Work request ▸
Set the data down again, exactly as it appears below.

Exercise input ▸
= = =

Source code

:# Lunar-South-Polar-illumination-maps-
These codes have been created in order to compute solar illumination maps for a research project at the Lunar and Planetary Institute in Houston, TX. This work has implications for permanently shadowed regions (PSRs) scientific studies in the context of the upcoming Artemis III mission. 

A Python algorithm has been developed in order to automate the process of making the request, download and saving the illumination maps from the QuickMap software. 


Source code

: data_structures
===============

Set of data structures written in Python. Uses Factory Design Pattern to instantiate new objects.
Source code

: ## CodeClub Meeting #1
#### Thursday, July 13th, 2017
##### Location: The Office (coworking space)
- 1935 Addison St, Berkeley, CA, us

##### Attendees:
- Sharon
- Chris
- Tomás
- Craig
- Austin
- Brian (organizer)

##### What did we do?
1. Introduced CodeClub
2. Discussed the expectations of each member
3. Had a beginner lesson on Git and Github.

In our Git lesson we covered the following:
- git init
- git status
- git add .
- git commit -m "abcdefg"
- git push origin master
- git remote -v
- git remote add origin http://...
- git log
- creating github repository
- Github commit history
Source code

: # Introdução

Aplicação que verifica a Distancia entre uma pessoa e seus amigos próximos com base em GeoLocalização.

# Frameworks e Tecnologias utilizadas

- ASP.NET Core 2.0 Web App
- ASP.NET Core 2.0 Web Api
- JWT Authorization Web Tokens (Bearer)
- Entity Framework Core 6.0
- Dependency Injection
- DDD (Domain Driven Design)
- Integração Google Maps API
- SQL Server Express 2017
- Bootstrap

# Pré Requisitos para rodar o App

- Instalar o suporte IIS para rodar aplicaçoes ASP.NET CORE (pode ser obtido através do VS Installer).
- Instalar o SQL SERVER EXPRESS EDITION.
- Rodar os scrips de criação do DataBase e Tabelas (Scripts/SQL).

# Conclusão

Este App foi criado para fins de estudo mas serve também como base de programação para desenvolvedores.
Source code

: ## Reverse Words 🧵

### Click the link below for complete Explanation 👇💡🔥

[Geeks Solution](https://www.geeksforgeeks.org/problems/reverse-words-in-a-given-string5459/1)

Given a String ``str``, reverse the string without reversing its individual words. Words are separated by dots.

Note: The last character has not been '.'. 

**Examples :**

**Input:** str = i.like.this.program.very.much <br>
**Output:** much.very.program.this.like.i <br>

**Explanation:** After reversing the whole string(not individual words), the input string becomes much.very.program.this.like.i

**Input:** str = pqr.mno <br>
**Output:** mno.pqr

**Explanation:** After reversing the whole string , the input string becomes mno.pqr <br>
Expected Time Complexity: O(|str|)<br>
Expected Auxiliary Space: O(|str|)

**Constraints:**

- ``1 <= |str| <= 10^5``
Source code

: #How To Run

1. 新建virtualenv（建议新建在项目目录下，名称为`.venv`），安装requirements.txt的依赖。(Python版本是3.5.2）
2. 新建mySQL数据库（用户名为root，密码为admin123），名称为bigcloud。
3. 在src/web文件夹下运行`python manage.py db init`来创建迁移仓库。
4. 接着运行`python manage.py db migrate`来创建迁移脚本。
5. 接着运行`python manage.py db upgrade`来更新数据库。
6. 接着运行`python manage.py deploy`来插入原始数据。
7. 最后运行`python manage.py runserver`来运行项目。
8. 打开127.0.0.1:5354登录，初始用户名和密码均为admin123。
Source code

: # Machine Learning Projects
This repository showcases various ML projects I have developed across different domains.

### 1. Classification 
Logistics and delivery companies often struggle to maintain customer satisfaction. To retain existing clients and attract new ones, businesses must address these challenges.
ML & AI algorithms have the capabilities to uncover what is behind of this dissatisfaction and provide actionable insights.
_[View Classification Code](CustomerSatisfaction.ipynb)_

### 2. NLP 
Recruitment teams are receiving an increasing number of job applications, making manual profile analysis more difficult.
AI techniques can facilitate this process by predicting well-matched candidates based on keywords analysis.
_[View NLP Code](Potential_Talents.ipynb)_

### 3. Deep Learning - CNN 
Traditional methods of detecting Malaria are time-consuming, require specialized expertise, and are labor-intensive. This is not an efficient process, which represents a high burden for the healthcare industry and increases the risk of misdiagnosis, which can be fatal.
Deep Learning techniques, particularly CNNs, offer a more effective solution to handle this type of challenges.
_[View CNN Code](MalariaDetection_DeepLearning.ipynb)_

= = =

Task answer ▸
Source code

:# Lunar-South-Polar-illumination-maps-
These codes have been created in order to compute solar illumination maps for a research project at the Lunar and Planetary Institute in Houston, TX. This work has implications for permanently shadowed regions (PSRs) scientific studies in the context of the upcoming Artemis III mission. 

A Python algorithm has been developed in order to automate the process of making the request, download and saving the illumination maps from the QuickMap software. 


Source code

: data_structures
===============

Set of data structures written in Python. Uses Factory Design Pattern to instantiate new objects.
Source code

: ## CodeClub Meeting #1
#### Thursday, July 13th, 2017
##### Location: The Office (coworking space)
- 1935 Addison St, Berkeley, CA, us

##### Attendees:
- Sharon
- Chris
- Tomás
- Craig
- Austin
- Brian (organizer)

##### What did we do?
1. Introduced CodeClub
2. Discussed the expectations of each member
3. Had a beginner lesson on Git and Github.

In our Git lesson we covered the following:
- git init
- git status
- git add .
- git commit -m "abcdefg"
- git push origin master
- git remote -v
- git remote add origin http://...
- git log
- creating github repository
- Github commit history
Source code

: # Introdução

Aplicação que verifica a Distancia entre uma pessoa e seus amigos próximos com base em GeoLocalização.

# Frameworks e Tecnologias utilizadas

- ASP.NET Core 2.0 Web App
- ASP.NET Core 2.0 Web Api
- JWT Authorization Web Tokens (Bearer)
- Entity Framework Core 6.0
- Dependency Injection
- DDD (Domain Driven Design)
- Integração Google Maps API
- SQL Server Express 2017
- Bootstrap

# Pré Requisitos para rodar o App

- Instalar o suporte IIS para rodar aplicaçoes ASP.NET CORE (pode ser obtido através do VS Installer).
- Instalar o SQL SERVER EXPRESS EDITION.
- Rodar os scrips de criação do DataBase e Tabelas (Scripts/SQL).

# Conclusão

Este App foi criado para fins de estudo mas serve também como base de programação para desenvolvedores.
Source code

: ## Reverse Words 🧵

### Click the link below for complete Explanation 👇💡🔥

[Geeks Solution](https://www.geeksforgeeks.org/problems/reverse-words-in-a-given-string5459/1)

Given a String ``str``, reverse the string without reversing its individual words. Words are separated by dots.

Note: The last character has not been '.'. 

**Examples :**

**Input:** str = i.like.this.program.very.much <br>
**Output:** much.very.program.this.like.i <br>

**Explanation:** After reversing the whole string(not individual words), the input string becomes much.very.program.this.like.i

**Input:** str = pqr.mno <br>
**Output:** mno.pqr

**Explanation:** After reversing the whole string , the input string becomes mno.pqr <br>
Expected Time Complexity: O(|str|)<br>
Expected Auxiliary Space: O(|str|)

**Constraints:**

- ``1 <= |str| <= 10^5``
Source code

: #How To Run

1. 新建virtualenv（建议新建在项目目录下，名称为`.venv`），安装requirements.txt的依赖。(Python版本是3.5.2）
2. 新建mySQL数据库（用户名为root，密码为admin123），名称为bigcloud。
3. 在src/web文件夹下运行`python manage.py db init`来创建迁移仓库。
4. 接着运行`python manage.py db migrate`来创建迁移脚本。
5. 接着运行`python manage.py db upgrade`来更新数据库。
6. 接着运行`python manage.py deploy`来插入原始数据。
7. 最后运行`python manage.py runserver`来运行项目。
8. 打开127.0.0.1:5354登录，初始用户名和密码均为admin123。
Source code

: # Machine Learning Projects
This repository showcases various ML projects I have developed across different domains.

### 1. Classification 
Logistics and delivery companies often struggle to maintain customer satisfaction. To retain existing clients and attract new ones, businesses must address these challenges.
ML & AI algorithms have the capabilities to uncover what is behind of this dissatisfaction and provide actionable insights.
_[View Classification Code](CustomerSatisfaction.ipynb)_

### 2. NLP 
Recruitment teams are receiving an increasing number of job applications, making manual profile analysis more difficult.
AI techniques can facilitate this process by predicting well-matched candidates based on keywords analysis.
_[View NLP Code](Potential_Talents.ipynb)_

### 3. Deep Learning - CNN 
Traditional methods of detecting Malaria are time-consuming, require specialized expertise, and are labor-intensive. This is not an efficient process, which represents a high burden for the healthcare industry and increases the risk of misdiagnosis, which can be fatal.
Deep Learning techniques, particularly CNNs, offer a more effective solution to handle this type of challenges.
_[View CNN Code](MalariaDetection_DeepLearning.ipynb)_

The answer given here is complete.